Segment Open
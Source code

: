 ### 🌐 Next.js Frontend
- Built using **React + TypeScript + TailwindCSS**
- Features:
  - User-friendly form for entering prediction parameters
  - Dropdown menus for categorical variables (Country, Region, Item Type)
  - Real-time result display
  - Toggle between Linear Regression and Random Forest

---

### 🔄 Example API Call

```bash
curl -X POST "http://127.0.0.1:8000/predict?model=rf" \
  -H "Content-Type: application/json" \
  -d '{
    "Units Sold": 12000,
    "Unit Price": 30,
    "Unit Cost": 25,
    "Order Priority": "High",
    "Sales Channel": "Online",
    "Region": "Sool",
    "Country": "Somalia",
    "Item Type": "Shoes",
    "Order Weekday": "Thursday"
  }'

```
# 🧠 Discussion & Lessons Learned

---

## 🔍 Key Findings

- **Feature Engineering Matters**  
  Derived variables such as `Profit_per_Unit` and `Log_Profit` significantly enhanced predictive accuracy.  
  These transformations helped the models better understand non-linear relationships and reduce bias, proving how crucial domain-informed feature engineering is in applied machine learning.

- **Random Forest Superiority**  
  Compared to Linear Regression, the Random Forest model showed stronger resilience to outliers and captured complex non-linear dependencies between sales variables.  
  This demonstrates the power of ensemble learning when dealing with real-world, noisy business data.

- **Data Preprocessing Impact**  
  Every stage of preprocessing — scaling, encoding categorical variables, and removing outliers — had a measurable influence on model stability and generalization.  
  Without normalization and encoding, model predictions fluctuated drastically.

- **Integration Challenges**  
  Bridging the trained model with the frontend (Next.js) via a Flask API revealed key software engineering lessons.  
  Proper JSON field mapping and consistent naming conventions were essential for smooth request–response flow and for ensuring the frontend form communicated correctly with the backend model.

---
Segment Closed
* **WORK INSTRUCTIONS**
Please find every line in the records above that holds the word "Order" and copy it.

* **RESULT OF THIS TASK**
    "Order Priority": "High",
    "Order Weekday": "Thursday"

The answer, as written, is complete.